By Savyata Mishra
(Reuters) -Target forecast holiday-quarter comparable sales and profit below estimates on Wednesday as value-conscious consumers shopped for low-priced essentials at rival retailers including Walmart, sending its shares tumbling nearly 20%.
The results are in contrast to the world’s no. 1 retailer Walmart, which raised its annual sales and profit forecast for the third consecutive time a day earlier, as it took marketshare in groceries and merchandise.
Minneapolis-based Target now expects flat comparable sales in the fourth quarter and a profit of $1.85 to $2.45 per share. Analysts on average had expected a 1.64% rise in sales and profit of $2.66 per share.
The U.S. retailer has cut prices on thousands of essential and gift items ahead of the holiday season. It is also offering discounts on food, beverages and toys, while expanding its private-label brand, dealworthy, to include items such as smartphone chargers and toiletries.

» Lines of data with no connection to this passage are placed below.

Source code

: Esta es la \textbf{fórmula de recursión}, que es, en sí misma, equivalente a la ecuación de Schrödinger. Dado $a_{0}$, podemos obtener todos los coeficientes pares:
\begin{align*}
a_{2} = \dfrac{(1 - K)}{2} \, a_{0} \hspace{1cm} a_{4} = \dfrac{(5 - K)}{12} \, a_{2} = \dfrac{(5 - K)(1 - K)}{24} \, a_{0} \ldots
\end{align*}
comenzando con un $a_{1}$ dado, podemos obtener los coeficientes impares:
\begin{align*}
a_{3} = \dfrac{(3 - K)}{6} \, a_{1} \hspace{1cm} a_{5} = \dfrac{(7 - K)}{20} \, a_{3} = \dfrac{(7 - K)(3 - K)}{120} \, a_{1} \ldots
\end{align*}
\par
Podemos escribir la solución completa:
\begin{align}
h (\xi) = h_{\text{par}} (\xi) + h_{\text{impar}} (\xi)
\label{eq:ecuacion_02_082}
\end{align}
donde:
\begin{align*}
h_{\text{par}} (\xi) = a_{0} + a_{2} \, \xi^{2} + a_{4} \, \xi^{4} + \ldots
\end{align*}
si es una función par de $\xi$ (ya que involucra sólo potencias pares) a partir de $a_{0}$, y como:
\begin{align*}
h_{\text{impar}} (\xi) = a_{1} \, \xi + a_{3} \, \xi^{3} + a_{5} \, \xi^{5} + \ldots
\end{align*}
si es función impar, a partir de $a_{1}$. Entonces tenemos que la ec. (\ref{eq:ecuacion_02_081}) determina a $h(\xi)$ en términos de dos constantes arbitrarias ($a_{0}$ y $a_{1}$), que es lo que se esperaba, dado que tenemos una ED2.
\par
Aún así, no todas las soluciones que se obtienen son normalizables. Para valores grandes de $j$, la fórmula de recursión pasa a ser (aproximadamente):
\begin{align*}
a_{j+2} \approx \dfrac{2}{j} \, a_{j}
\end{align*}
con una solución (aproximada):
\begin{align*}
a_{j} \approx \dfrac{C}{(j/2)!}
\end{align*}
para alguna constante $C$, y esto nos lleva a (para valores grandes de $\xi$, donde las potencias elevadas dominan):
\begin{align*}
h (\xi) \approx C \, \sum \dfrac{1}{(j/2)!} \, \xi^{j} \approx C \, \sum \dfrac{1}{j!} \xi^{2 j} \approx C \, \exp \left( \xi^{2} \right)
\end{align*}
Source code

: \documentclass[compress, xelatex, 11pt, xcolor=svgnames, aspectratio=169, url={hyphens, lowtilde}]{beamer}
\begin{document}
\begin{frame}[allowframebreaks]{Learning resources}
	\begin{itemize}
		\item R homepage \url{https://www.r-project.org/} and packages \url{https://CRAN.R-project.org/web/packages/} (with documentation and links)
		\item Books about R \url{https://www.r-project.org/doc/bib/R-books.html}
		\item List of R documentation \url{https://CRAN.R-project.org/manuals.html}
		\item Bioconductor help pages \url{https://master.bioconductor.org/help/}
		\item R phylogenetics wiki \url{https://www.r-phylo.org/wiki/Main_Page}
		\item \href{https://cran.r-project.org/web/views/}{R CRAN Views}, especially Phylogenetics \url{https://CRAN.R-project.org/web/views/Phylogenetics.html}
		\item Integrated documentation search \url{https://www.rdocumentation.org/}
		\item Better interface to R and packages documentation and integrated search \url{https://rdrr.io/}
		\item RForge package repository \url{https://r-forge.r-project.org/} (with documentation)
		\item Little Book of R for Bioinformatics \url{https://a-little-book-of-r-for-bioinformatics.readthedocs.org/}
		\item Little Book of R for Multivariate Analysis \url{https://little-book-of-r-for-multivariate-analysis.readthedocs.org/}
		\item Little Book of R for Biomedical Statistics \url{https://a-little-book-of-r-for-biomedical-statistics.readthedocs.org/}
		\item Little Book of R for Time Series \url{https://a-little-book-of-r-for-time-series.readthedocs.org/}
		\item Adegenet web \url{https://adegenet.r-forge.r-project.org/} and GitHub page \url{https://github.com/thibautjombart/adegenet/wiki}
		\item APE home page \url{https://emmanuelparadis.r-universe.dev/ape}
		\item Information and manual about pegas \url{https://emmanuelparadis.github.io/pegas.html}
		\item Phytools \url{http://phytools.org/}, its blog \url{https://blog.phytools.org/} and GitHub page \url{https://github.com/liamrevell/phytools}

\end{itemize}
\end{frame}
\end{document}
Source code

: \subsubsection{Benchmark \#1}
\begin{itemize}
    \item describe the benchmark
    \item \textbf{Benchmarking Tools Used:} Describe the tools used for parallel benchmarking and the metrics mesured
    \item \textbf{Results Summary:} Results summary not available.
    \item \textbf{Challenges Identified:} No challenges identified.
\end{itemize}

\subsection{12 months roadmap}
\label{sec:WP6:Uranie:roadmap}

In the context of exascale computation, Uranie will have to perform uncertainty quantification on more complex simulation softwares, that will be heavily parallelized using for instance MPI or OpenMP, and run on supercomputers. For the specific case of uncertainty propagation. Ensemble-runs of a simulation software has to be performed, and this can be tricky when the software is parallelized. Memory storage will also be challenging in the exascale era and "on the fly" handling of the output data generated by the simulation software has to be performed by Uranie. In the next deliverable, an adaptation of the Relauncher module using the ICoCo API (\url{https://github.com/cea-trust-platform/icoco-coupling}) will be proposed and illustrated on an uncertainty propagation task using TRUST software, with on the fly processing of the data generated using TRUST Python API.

Still, those efforts have so far failed to attract shoppers to its stores as customers were willing to wait for deals and hunted multiple retailers to find them.
“We’re seeing a strong response to promotions than we’ve seen in some time yet,” Target CEO Brian Cornell said on a post-earnings call.
For instance, Target saw a “more pronounced sales dip” both the week before and a week after its Circle Week event between Oct.6 and Oct. 12 as consumers remained intensely promotion focused.
Apparel sales were soft as warmer-than-usual weather across the U.S. deterred spending on winter clothing, although spending on essentials and beauty was strong during the quarter.
“Things have taken a turn (for Target) in Q3. And it seems that the softness is going to linger into the holiday season as well,” CFRA analyst Arun Sundaram said.
Lingering weakness in higher-margin categories such as home decor, electronics has hurt Target this year, as shoppers watch their budgets in the face of still-high inflation.
“Consumers tell us their budgets remain stretched and they’re shopping carefully … they are becoming increasingly resourceful in their shopping behaviors,” CEO Cornell said.
Rival Walmart on Tuesday said it saw share gains across income cohorts mainly led by households which make more than $100,000 a year.
“With Walmart’s marketshare gains coming largely from higher income consumers, Target seems to be the one most at risk of losing additional share,” said Citi analyst Paul Lejuez.
With five fewer holiday shopping days between Thanksgiving and Christmas in what is expected to be a so-so holiday season, retailers such as Target face competition as promotions at Walmart and Amazon.com kicked off earlier than usual.
Meanwhile, the company’s efforts to pull forward holiday inventory in preparation for the U.S. ports strike in the East and Gulf Coast led to additional costs in its supply chain, Target’s executives said.
Target said it “acted quickly and decisively to reroute select shipments … that came with additional cost” which hurt its profit in the reported quarter.
“My biggest worry for Target has been marketshare losses versus some of the more cash-rich companies like Walmart and Amazon, who have a competitive edge,” said Dave Wagner, portfolio manager at Aptus Capital Advisors that holds Target’s shares.
Target also trimmed its annual forecast for per-share earnings to between $8.30 and $8.90 from its prior range of $9 to $9.70 after weaker-than-expected third-quarter results.
The company, which operates nearly 2,000 U.S. stores, reported third-quarter adjusted earnings of $1.85 per share. Analysts on average were expecting $2.30 per share.
Overall, shopper visits rose 2.4% in the three months ended Nov. 2, lower than 3% traffic growth in the prior quarter. Store-originated comparable sales dropped 1.9%, partly offset by a 10.8% jump in digital sales.
It posted a comparable sales increase of 0.3%, well below analysts’ average estimate of 1.4%, according to data compiled by LSEG.
Target’s shares were trading at $123.80, on pace for their biggest intraday percentage fall since May 2022.